## Material provided

================================

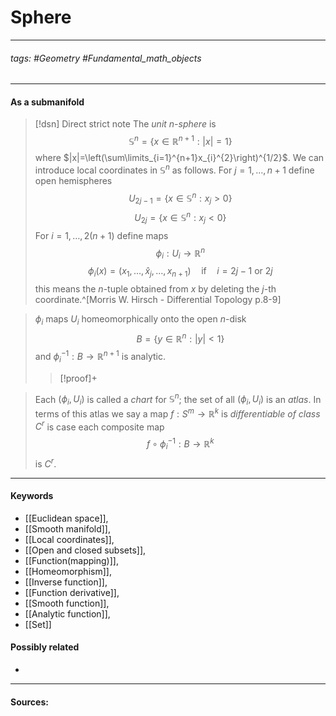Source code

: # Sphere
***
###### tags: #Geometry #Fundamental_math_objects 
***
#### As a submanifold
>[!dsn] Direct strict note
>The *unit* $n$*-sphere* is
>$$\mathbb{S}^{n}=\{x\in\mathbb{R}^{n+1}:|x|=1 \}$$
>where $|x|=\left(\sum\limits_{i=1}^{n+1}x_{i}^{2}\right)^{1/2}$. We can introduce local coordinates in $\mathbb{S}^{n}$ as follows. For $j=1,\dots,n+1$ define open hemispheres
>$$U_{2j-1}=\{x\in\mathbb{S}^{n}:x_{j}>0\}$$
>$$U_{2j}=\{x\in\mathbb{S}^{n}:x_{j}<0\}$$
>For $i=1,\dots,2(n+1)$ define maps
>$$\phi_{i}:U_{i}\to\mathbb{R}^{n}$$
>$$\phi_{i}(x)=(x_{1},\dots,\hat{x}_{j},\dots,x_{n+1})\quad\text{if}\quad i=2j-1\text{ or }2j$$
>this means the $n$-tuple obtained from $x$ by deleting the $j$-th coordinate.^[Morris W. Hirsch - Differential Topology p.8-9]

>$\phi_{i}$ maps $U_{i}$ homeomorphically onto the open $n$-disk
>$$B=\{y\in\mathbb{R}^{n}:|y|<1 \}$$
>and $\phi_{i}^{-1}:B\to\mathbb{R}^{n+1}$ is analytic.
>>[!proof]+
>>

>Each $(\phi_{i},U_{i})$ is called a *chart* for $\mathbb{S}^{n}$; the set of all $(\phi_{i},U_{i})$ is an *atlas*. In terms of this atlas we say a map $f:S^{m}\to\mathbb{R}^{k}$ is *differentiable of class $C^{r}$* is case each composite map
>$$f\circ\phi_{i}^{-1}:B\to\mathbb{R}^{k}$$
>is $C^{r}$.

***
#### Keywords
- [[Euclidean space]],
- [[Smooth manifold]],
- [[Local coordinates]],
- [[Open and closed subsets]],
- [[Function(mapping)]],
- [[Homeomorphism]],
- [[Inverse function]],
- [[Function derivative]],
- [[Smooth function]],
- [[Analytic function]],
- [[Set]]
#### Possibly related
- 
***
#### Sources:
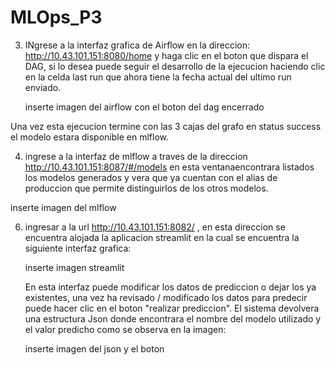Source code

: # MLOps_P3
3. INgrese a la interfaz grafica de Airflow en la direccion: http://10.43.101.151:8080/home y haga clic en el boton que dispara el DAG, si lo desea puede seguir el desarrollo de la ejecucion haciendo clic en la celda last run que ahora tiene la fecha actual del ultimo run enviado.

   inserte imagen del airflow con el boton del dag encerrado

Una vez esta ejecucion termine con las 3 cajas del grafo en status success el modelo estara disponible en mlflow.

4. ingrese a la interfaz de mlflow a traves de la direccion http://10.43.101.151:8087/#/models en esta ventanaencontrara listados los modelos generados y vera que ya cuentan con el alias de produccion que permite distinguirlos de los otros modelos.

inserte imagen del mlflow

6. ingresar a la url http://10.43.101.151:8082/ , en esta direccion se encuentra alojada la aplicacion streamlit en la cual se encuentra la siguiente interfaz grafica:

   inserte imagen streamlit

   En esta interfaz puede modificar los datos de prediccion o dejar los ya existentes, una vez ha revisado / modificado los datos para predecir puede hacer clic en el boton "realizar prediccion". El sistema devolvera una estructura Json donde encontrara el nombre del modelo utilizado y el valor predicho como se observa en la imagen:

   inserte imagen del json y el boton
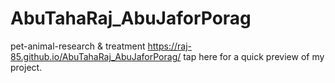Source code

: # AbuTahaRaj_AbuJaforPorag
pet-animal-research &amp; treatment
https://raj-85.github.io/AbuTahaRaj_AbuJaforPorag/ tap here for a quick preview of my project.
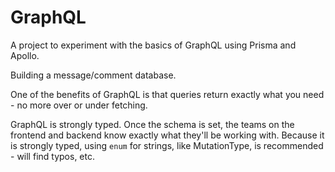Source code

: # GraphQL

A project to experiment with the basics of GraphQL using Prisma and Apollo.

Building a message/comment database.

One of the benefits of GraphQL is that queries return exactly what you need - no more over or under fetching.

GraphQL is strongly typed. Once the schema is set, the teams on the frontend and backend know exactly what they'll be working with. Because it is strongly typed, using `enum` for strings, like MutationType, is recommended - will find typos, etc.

================================

## Problem details
Copy out each line of the material in which the word "ejecucion" turns up.

## Result for this task
3. INgrese a la interfaz grafica de Airflow en la direccion: http://10.43.101.151:8080/home y haga clic en el boton que dispara el DAG, si lo desea puede seguir el desarrollo de la ejecucion haciendo clic en la celda last run que ahora tiene la fecha actual del ultimo run enviado.
Una vez esta ejecucion termine con las 3 cajas del grafo en status success el modelo estara disponible en mlflow.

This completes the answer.